## Your goal
Start with the first line of the data and end with the line that holds "这人万年任黑和胡乱指挥其他游"; write out each one exactly.

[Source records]

------------------------------------------------------------

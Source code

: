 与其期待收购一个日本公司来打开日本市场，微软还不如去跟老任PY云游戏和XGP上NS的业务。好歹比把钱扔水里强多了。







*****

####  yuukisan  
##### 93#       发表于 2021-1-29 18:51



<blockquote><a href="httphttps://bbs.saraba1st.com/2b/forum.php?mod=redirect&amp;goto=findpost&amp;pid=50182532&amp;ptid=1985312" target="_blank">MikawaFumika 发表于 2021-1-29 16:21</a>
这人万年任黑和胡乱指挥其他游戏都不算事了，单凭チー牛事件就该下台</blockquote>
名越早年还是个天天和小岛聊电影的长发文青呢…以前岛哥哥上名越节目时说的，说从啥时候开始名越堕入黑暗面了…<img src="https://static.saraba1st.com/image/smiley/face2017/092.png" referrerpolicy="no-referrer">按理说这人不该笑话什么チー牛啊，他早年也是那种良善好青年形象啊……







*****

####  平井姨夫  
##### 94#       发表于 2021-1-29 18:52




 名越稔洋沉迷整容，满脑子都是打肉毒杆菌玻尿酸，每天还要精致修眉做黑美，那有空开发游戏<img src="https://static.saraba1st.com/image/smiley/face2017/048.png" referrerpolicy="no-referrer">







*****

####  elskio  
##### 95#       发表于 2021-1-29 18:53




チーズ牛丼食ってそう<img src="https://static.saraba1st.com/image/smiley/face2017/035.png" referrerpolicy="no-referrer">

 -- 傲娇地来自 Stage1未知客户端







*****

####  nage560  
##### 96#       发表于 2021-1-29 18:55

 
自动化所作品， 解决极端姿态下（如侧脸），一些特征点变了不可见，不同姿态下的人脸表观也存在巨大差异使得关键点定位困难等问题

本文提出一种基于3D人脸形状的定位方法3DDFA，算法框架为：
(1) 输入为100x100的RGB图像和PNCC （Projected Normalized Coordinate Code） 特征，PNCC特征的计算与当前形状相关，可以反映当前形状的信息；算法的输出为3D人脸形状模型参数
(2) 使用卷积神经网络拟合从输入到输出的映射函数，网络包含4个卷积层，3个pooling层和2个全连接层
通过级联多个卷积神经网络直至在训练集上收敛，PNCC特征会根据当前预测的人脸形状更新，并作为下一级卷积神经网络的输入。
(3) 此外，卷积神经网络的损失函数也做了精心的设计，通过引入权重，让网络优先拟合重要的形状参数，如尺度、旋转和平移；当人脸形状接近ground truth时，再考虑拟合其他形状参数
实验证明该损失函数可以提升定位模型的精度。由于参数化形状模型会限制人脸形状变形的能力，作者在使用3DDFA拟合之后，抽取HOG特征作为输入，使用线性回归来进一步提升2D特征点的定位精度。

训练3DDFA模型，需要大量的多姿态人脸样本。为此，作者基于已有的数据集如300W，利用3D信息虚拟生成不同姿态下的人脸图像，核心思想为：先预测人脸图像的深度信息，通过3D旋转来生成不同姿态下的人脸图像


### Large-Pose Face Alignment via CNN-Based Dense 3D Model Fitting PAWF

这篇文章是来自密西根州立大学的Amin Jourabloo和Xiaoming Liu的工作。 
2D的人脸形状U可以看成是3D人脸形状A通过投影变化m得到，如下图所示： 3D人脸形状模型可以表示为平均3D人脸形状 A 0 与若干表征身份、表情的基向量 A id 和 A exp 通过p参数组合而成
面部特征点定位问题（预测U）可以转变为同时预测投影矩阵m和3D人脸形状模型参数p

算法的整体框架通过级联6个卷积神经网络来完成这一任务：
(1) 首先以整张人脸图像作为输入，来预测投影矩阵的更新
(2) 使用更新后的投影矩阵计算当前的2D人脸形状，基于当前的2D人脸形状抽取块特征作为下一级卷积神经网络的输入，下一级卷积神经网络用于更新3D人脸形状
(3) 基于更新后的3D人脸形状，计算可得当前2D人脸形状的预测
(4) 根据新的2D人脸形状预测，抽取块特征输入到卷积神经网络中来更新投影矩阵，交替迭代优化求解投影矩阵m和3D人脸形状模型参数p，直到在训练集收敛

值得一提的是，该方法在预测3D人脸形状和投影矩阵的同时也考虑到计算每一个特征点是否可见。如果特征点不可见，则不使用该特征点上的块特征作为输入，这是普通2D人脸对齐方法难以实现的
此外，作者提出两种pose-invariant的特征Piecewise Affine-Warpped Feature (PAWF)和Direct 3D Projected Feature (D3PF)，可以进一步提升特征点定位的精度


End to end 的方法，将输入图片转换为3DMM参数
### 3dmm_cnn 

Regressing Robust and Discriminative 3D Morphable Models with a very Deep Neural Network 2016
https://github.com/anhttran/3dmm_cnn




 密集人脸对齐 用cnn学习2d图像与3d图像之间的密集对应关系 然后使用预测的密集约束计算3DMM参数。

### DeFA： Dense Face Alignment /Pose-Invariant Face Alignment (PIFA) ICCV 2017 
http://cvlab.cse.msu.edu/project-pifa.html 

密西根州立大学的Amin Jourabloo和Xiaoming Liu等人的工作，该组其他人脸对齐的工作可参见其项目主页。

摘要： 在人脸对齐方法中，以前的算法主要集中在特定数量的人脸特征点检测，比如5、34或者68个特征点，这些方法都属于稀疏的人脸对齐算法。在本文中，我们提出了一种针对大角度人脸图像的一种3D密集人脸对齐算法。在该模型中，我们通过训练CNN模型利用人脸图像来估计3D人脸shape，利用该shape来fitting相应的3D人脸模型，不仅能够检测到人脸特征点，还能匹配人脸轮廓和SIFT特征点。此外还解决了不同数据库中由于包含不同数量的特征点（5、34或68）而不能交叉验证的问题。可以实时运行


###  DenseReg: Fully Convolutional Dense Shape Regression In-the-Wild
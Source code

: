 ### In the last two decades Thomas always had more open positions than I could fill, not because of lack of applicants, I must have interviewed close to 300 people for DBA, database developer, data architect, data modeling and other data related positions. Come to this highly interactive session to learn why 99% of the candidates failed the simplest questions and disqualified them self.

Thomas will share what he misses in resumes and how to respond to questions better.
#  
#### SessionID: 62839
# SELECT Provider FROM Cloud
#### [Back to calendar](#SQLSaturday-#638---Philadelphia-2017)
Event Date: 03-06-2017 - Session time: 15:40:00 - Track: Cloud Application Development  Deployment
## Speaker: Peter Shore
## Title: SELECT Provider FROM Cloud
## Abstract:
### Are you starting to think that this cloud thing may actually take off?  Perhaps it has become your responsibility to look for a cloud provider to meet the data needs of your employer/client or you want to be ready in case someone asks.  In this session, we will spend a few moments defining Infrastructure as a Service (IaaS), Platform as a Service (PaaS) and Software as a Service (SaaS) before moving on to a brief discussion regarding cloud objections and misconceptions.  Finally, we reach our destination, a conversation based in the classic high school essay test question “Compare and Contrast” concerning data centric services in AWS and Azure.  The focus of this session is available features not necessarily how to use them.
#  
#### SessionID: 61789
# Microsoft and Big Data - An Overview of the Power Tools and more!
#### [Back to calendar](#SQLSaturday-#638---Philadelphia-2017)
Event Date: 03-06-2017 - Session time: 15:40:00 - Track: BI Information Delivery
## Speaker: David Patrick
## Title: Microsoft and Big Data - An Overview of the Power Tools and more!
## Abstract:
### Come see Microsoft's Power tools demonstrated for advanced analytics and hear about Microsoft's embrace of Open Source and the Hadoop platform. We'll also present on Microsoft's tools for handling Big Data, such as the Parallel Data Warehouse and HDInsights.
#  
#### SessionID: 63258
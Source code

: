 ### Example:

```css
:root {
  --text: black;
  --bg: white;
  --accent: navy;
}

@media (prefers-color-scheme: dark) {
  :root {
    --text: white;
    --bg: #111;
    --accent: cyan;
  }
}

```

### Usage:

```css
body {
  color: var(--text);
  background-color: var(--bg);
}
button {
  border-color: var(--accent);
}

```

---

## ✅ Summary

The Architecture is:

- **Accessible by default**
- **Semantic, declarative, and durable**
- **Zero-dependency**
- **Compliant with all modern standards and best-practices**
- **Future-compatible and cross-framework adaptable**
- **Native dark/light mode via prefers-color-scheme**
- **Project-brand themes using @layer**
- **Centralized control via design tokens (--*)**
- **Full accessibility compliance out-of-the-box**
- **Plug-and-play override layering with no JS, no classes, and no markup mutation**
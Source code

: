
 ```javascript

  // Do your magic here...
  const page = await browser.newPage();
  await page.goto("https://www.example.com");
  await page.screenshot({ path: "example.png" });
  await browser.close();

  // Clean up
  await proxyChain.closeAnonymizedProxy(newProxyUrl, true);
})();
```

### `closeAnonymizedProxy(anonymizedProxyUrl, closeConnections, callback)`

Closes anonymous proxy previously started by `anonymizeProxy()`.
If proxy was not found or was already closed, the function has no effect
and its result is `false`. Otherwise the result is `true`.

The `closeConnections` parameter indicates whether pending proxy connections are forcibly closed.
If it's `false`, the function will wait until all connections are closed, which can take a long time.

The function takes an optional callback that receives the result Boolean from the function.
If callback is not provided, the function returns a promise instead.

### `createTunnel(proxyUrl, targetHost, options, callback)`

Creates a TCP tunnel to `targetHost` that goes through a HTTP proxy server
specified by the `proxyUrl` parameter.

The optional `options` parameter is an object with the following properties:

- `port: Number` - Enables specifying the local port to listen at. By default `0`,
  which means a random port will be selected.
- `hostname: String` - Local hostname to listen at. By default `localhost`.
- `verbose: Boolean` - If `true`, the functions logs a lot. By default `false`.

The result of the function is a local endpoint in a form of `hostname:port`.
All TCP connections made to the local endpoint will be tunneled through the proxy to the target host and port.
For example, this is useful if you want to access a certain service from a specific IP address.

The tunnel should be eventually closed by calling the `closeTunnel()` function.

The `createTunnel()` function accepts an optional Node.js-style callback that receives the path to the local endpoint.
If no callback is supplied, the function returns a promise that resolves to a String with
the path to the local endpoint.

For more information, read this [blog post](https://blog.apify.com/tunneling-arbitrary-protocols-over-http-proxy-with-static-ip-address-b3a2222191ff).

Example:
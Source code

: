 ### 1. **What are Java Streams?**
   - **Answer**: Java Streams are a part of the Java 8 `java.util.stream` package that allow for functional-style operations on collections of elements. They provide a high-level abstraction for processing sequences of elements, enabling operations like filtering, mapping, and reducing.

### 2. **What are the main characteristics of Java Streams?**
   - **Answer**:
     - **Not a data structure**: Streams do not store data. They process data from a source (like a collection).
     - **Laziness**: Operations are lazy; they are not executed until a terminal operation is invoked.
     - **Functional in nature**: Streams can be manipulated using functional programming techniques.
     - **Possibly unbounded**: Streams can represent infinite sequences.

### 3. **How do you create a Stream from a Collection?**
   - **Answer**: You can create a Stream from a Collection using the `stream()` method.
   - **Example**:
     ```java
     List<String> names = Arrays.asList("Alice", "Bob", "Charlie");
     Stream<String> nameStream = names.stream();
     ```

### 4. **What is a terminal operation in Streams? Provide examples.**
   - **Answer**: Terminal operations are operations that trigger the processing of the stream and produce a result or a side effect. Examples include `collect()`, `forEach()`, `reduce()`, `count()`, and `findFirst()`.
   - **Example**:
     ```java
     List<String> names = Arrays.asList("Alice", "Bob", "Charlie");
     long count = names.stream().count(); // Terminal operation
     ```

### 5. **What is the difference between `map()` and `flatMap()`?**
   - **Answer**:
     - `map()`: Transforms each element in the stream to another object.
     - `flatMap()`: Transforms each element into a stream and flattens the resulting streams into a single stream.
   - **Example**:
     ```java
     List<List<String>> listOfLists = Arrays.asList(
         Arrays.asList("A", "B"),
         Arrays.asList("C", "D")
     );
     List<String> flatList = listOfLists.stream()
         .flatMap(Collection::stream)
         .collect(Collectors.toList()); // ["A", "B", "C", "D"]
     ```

------------------------------------------------------------

## Task output
Source code

: 与其期待收购一个日本公司来打开日本市场，微软还不如去跟老任PY云游戏和XGP上NS的业务。好歹比把钱扔水里强多了。







*****

####  yuukisan  
##### 93#       发表于 2021-1-29 18:51



<blockquote><a href="httphttps://bbs.saraba1st.com/2b/forum.php?mod=redirect&amp;goto=findpost&amp;pid=50182532&amp;ptid=1985312" target="_blank">MikawaFumika 发表于 2021-1-29 16:21</a>
这人万年任黑和胡乱指挥其他游戏都不算事了，单凭チー牛事件就该下台</blockquote>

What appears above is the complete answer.